**WHAT TO WORK ON**
Which lines of the data below hold "transport"? Copy each of them.

┄┄┄┄┄┄┄┄┄┄

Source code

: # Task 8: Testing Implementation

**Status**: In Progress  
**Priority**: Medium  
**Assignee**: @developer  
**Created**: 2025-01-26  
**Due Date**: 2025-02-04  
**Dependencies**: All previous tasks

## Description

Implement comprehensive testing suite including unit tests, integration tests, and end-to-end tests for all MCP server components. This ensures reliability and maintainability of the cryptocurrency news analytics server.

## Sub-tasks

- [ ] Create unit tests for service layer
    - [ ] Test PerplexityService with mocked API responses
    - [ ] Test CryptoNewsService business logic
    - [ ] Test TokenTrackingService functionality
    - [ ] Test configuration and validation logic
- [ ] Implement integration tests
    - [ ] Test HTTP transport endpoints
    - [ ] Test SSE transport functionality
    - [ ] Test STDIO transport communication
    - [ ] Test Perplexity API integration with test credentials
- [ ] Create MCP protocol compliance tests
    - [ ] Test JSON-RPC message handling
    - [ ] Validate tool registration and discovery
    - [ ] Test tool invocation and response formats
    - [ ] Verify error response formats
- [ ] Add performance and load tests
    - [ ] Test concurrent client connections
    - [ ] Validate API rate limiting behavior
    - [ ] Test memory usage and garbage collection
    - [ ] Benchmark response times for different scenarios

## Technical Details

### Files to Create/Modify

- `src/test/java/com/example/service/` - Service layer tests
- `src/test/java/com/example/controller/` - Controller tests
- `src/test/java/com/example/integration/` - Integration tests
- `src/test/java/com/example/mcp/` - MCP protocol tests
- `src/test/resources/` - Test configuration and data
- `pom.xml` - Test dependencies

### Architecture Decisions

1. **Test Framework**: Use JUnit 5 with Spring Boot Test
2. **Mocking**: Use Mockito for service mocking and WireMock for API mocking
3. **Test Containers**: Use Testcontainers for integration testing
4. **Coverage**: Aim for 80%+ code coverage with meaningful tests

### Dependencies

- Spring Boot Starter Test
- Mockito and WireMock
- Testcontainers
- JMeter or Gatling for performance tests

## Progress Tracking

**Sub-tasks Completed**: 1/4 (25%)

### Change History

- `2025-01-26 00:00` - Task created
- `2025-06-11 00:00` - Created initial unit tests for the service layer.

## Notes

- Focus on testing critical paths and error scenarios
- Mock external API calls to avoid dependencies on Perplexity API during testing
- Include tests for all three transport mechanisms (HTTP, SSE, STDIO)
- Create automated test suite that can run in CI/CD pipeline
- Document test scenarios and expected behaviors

┄┄┄┄┄┄┄┄┄┄

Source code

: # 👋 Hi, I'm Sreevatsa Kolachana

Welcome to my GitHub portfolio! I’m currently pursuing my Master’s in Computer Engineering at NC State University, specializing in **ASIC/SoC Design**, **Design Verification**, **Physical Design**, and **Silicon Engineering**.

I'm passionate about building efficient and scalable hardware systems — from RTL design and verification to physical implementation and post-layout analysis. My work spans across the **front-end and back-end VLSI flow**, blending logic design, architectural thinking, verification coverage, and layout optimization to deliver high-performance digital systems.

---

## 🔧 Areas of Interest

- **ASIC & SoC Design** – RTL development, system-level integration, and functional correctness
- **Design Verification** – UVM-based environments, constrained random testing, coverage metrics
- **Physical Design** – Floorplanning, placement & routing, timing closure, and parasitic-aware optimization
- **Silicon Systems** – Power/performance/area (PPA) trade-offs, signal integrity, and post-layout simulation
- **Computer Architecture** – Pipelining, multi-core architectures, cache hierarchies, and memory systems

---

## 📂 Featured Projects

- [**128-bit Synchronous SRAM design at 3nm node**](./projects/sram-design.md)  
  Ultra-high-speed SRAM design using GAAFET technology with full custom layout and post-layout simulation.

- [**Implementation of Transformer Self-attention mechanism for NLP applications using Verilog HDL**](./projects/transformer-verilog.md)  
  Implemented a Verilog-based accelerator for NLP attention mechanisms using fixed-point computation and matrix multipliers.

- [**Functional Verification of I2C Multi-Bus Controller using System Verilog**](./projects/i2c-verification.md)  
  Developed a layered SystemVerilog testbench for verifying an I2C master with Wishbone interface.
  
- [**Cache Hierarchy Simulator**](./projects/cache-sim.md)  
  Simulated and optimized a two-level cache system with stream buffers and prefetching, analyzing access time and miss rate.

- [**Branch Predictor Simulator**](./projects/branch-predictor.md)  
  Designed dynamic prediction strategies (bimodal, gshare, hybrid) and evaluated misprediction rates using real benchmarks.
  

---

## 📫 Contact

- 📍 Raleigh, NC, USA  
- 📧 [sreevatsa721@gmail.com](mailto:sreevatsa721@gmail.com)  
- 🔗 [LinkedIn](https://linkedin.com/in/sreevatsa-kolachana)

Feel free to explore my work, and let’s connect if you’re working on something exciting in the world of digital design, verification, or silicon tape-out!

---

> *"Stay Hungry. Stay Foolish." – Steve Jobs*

┄┄┄┄┄┄┄┄┄┄

**TASK RESULT**
    - [ ] Test HTTP transport endpoints
    - [ ] Test SSE transport functionality
    - [ ] Test STDIO transport communication
- Include tests for all three transport mechanisms (HTTP, SSE, STDIO)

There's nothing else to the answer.